Pending resolution of the Denial Order’s appeal, the Trustee filed a response to this Court’s show cause order requesting the Court refrain from entering an order abandoning the Claims or dismissing the case. [15] The Trustee noted that he was “still pursuing administration of the Claims to yield value to the estate” and that “[a]t the time of the Denial Order, there was and is neither a pending motion to dismiss the bankruptcy case under § 707(a) . . . nor a motion to abandon the Claims under § 554(a) . . . .” [16] The Trustee argued that he “has located no published cases in which a bankruptcy court has ordered, sua sponte, the abandonment of an asset, let alone an asset that the Trustee is pursuing” [17] and “only two published cases in which the court dismissed, sua sponte.” [18] The Trustee also alleged that “the Court appears to be of the view that the Claims are worth more than $30,000.00. . . . [and] contends that, if in fact the Claims are worth more than $30,000.00, they are neither valueless nor burdensome.” [19] This argument misconstrues this Court’s prior ruling; this Court was and remains of the opinion that the Claims are worthless. What the Trustee proposed was in effect to sell a third-party injunction. The Combat Parties joined the Trustee’s response to the Court’s show cause order, requesting the Court refrain from entering an order abandoning the Claims or dismissing the case. [20]

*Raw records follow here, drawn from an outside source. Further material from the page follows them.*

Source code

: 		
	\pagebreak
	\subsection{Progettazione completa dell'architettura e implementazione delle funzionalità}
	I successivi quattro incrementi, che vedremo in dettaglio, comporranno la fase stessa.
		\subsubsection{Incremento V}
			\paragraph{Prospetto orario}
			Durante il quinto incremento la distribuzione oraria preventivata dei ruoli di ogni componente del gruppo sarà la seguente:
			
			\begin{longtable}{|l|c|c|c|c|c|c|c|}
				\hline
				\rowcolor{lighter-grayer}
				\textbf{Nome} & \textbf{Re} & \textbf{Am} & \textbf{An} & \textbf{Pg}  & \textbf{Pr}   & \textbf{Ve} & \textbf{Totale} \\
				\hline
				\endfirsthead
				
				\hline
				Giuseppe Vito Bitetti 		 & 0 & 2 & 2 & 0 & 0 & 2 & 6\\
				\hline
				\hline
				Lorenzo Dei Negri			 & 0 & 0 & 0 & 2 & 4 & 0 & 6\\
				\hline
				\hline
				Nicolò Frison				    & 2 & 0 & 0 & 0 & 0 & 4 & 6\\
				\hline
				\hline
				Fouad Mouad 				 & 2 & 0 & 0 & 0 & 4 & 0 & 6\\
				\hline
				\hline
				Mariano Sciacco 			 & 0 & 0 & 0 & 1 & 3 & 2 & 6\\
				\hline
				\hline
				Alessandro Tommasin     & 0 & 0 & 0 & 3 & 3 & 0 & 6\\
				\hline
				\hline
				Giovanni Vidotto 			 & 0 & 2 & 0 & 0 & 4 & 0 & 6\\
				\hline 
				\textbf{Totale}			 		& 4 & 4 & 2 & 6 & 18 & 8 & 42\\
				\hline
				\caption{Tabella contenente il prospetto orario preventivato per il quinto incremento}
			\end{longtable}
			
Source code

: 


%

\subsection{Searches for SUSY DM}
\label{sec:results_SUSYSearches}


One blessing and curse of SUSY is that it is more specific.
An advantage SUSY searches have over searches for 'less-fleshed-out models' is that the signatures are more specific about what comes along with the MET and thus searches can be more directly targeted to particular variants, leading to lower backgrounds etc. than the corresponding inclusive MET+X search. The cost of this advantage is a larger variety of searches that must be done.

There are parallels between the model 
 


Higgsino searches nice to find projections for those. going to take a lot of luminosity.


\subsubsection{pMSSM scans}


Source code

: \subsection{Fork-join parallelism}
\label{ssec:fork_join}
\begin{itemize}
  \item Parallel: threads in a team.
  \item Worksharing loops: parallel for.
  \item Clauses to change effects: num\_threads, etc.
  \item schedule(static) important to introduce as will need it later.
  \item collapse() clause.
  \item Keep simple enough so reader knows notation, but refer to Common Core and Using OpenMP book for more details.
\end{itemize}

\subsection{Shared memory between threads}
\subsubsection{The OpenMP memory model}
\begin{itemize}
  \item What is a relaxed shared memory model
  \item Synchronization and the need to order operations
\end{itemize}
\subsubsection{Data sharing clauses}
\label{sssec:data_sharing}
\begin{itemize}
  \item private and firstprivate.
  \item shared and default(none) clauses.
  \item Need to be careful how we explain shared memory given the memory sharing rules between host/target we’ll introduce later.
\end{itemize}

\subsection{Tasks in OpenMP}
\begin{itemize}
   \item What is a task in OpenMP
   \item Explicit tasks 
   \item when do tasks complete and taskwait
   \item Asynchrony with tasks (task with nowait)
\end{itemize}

Everlast filed a reply to the Trustee’s response, requesting that the Claims be deemed abandoned, or the case dismissed. [21] Everlast contends that the Trustee’s argument that he is still pursuing administration of the Claims contradicts his prior position that the Claims were worthless. [22] Everlast asserts that “[t]he Trustee’s own actions and positions demonstrate that he believes the subject claims to be both burdensome to the estate and of inconsequential or no value.” [23] Everlast takes the position that the Court has the ability to sua sponte raise abandonment and dismissal, stating that “this response also serve[s] as an informal motion by Everlast (i) for an order deeming the subject claims abandoned or in the alternative, (ii) for dismissal of the Bankruptcy case for cause.” [24]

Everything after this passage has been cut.